Q16. How Do Signs Decide The Octant Of A Point?

The signs of x, y, and z decide the octant of a point.

Positive and negative coordinates show direction from the coordinate planes. NCERT gives the sign pattern for all eight octants.

Example: (−3, 1, 2) lies in the second octant.

Q17. Name The Octant Of The Point (−3, 1, 2).

The point (−3, 1, 2) lies in the second octant.

1. Given point:
   (−3, 1, 2)
2. Sign pattern:
   x is negative
   y is positive
   z is positive
3. Octant pattern:
   (−,+,+) corresponds to second octant.

Final Result: Second octant

Q18. Name The Octant Of The Point (−3, 1, −2).

The point (−3, 1, −2) lies in the sixth octant.

1. Given point:
   (−3, 1, −2)
2. Sign pattern:
   x is negative
   y is positive
   z is negative
3. Octant pattern:
   (−,+,−) corresponds to sixth octant.

Final Result: Sixth octant

Q19. Name The Octants Of (1, 2, 3), (4, −2, 3), And (4, 2, −5).

The points lie in the first, fourth, and fifth octants respectively.
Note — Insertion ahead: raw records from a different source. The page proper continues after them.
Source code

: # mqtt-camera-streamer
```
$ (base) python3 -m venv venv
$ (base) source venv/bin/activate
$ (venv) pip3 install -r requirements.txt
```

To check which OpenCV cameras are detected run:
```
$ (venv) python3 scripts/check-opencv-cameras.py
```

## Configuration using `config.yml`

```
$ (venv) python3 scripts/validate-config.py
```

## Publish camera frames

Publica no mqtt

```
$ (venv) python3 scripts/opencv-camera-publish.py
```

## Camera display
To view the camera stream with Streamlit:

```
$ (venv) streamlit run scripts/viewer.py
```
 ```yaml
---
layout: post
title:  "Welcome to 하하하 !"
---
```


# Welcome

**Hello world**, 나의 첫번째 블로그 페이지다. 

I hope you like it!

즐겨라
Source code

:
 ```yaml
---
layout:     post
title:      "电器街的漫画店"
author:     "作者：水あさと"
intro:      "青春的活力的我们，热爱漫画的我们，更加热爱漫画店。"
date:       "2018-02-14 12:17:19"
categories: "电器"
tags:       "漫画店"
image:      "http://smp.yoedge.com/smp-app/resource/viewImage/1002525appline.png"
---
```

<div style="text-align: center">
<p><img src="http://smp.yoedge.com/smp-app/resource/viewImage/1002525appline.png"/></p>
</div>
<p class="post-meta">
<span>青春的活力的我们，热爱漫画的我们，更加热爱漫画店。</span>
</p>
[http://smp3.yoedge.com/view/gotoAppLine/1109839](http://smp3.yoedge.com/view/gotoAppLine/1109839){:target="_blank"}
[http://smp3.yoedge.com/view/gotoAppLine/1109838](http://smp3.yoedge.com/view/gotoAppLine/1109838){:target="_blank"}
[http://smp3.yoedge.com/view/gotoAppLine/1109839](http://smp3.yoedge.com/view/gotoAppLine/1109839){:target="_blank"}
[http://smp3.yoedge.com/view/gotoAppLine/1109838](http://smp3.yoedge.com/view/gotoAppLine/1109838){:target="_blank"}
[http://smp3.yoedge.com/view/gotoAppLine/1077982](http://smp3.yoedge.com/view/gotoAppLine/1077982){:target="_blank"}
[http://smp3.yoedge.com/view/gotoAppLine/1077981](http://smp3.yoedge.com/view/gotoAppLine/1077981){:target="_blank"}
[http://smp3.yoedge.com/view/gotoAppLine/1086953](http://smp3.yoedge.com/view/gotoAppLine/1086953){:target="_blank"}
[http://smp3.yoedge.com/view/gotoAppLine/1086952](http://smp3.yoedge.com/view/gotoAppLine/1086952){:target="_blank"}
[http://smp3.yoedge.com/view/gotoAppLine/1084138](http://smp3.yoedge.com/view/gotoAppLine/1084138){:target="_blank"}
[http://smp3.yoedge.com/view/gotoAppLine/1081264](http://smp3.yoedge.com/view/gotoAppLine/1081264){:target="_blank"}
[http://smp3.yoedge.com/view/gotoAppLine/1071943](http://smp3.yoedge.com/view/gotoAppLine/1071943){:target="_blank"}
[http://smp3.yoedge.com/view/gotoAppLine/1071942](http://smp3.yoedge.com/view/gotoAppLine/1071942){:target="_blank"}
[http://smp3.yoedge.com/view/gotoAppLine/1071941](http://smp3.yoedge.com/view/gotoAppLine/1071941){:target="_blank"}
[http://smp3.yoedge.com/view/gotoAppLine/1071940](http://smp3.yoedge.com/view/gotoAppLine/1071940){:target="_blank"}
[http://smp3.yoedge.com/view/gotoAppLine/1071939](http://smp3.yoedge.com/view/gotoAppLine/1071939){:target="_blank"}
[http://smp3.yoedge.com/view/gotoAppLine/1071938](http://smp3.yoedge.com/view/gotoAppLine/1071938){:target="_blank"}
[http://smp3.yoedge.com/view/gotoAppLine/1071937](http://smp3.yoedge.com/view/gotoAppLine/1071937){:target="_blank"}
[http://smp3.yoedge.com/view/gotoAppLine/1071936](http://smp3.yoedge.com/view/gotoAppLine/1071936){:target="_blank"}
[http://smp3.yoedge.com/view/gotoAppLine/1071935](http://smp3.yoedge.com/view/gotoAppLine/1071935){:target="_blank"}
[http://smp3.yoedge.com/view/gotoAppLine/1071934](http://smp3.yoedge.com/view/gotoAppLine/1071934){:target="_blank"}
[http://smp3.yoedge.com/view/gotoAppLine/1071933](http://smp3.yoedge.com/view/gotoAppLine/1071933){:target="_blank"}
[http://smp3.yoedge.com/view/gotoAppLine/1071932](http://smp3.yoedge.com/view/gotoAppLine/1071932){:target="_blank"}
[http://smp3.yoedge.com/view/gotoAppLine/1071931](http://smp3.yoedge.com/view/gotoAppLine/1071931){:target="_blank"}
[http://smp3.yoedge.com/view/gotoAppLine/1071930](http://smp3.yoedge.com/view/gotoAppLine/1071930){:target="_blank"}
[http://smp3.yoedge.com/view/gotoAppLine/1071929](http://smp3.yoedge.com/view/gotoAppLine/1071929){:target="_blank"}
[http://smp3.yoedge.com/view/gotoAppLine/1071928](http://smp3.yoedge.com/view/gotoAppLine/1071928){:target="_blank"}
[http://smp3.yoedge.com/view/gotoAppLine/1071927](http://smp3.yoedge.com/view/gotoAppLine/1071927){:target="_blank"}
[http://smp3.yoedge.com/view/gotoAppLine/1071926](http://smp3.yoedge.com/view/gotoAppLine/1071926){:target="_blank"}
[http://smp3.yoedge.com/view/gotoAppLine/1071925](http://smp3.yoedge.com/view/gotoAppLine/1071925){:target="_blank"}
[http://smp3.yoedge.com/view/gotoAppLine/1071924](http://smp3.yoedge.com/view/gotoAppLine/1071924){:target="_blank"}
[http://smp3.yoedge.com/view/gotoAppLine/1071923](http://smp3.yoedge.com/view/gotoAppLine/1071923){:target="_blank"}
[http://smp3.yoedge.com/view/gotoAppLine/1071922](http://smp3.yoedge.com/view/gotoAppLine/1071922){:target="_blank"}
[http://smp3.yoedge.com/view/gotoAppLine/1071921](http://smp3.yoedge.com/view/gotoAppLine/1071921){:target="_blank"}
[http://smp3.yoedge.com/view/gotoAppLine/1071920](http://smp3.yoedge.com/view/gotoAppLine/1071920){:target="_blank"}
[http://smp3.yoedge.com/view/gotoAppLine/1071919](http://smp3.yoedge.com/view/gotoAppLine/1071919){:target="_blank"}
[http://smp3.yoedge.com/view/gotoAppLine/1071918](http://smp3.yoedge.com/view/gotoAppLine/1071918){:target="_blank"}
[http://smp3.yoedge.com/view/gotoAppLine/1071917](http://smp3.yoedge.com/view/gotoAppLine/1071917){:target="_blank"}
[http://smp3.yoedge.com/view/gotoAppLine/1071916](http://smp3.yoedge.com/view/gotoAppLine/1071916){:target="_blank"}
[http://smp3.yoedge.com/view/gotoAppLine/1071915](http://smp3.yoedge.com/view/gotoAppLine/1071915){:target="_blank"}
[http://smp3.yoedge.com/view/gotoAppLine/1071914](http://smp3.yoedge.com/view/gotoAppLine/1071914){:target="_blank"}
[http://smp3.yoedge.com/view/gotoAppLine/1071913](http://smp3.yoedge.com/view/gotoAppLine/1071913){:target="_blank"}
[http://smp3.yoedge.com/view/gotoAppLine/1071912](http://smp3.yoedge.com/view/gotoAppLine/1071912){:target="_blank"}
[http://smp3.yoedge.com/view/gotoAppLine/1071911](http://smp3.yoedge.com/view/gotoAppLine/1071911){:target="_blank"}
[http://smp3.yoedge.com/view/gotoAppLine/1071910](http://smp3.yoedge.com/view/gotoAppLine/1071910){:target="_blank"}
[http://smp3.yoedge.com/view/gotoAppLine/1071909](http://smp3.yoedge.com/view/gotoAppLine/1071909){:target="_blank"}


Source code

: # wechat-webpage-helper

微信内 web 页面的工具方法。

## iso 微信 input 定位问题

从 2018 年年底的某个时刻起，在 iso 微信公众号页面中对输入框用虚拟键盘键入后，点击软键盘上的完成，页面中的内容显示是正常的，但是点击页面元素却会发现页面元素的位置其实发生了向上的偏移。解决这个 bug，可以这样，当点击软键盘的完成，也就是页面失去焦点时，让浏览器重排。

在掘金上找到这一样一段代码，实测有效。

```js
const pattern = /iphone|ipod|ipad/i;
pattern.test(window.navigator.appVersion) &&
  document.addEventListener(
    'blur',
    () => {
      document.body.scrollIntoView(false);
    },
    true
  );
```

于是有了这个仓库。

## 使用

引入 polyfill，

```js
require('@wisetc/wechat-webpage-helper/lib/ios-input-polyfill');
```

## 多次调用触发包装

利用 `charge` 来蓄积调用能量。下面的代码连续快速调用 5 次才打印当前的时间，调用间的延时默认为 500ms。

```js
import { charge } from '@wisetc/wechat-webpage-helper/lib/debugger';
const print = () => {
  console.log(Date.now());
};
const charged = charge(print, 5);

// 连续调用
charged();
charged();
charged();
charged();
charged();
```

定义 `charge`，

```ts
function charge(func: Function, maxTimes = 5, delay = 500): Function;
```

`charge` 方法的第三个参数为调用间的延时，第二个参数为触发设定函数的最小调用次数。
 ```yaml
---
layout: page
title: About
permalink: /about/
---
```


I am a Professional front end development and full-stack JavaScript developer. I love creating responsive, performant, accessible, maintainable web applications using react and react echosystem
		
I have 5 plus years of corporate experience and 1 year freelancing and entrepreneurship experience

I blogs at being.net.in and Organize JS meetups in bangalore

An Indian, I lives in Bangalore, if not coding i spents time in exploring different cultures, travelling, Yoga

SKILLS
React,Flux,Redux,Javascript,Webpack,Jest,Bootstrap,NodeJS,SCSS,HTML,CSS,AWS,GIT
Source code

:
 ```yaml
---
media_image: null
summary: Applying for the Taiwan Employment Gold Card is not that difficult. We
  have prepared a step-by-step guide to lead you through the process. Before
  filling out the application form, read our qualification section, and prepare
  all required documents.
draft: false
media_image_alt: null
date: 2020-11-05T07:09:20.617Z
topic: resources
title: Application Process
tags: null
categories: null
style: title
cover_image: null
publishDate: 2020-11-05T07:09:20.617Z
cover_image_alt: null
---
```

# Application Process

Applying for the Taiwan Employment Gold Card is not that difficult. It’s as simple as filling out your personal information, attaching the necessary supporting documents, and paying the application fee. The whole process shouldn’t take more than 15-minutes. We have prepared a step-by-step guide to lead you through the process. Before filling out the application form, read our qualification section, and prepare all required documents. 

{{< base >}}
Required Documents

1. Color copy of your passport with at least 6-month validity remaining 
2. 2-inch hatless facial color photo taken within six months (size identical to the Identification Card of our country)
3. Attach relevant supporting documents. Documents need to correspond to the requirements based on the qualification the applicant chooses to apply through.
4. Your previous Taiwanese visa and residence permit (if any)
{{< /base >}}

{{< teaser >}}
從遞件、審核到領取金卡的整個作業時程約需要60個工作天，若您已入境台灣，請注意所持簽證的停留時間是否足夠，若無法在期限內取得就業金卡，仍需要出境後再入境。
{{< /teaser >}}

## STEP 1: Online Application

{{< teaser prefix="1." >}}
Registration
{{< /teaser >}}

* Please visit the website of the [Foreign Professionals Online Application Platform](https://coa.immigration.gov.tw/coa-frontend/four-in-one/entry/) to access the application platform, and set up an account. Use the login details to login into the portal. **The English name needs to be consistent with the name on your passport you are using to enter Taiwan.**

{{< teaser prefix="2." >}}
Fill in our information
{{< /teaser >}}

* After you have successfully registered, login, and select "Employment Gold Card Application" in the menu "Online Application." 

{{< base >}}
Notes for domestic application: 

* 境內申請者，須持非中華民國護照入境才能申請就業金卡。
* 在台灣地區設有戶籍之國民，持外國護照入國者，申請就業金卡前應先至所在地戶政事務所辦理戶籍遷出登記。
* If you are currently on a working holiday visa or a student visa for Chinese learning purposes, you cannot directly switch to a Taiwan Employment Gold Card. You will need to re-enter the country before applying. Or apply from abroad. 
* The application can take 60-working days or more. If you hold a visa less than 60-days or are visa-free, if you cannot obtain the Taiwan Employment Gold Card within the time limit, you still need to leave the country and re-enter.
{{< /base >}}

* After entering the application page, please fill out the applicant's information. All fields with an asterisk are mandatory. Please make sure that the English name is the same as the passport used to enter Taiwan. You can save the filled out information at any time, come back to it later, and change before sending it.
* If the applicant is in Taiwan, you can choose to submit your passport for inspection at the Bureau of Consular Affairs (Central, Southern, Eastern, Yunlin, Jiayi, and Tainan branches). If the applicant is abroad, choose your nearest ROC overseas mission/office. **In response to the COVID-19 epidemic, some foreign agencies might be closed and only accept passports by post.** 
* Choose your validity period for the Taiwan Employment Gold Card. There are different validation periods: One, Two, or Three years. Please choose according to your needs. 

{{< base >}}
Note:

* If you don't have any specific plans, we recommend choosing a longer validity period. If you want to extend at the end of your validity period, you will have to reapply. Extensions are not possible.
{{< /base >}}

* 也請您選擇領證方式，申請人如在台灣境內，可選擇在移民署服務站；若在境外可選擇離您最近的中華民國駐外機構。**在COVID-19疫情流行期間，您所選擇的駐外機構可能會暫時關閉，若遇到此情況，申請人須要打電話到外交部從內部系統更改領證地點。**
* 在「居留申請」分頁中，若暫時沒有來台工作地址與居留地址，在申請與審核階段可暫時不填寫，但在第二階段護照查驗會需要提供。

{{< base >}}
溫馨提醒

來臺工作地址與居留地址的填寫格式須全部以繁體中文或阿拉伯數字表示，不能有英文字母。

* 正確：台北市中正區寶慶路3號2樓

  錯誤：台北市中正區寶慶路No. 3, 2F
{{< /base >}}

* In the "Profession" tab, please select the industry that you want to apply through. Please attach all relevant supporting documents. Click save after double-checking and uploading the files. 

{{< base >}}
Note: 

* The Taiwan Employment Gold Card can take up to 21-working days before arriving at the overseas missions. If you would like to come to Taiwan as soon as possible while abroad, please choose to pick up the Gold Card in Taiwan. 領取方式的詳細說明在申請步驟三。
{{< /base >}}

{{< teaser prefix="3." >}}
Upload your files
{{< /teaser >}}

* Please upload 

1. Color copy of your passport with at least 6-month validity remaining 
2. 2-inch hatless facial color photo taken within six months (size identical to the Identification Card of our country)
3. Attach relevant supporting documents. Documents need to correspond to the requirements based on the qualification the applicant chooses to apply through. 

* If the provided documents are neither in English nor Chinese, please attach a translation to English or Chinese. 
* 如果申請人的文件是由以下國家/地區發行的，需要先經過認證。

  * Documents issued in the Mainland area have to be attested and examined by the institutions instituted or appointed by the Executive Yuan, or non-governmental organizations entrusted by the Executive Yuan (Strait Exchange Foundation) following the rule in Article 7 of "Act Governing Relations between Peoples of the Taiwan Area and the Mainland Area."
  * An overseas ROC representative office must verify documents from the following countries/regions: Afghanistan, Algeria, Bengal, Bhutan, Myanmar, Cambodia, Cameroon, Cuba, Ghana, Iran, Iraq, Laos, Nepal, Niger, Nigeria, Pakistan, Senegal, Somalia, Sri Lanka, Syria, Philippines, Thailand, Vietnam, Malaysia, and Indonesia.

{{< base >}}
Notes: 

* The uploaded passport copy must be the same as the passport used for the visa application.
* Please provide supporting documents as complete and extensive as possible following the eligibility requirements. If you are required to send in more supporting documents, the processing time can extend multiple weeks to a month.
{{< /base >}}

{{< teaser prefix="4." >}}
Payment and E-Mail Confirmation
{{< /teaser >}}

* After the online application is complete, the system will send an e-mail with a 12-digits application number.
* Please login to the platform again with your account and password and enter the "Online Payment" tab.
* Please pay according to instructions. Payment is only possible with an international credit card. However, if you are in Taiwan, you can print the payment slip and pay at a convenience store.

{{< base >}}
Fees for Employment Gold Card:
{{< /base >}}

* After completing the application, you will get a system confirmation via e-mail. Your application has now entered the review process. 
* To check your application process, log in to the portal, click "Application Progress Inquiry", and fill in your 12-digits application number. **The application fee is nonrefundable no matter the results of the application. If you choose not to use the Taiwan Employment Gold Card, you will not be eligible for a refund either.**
1. (1, 2, 3) has sign pattern (+,+,+).
   Octant = I
2. (4, −2, 3) has sign pattern (+,-,+).
   Octant = IV
3. (4, 2, −5) has sign pattern (+,+,-).
   Octant = V

Final Result: I, IV, and V

Coordinates Of A Point In Space Questions

A point P(x, y, z) has three directed distances. The x-coordinate measures distance from the YZ-plane.

The y-coordinate measures distance from the ZX-plane. The z-coordinate measures distance from the XY-plane.

Q20. What Do x, y, And z Mean In P(x, y, z)?

In P(x, y, z), x, y, and z are directed distances from the coordinate planes.

x is the distance from the YZ-plane. y is the distance from the ZX-plane, and z is the distance from the XY-plane.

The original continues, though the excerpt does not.